● **Exercise details**
Transcribe the listing below in full, exactly, with no images.

● **Dataset records**
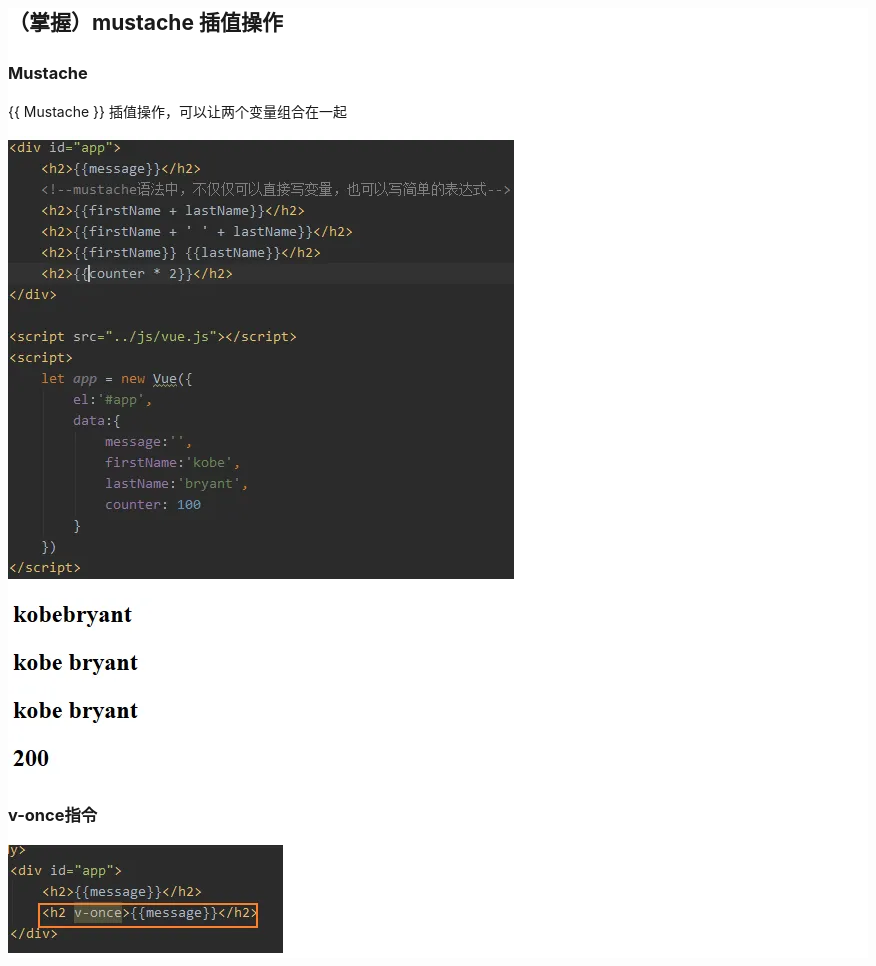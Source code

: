 

## （掌握）mustache 插值操作

### Mustache 

{{ Mustache }} 插值操作，可以让两个变量组合在一起

![8](./img/8.webp)

![9](./img/9.webp)

### v-once指令

![10](./img/10.webp)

● **Solution for this exercise**
Source code

: 

## （掌握）mustache 插值操作

### Mustache 

{{ Mustache }} 插值操作，可以让两个变量组合在一起

![8](./img/8.webp)

![9](./img/9.webp)

### v-once指令

![10](./img/10.webp)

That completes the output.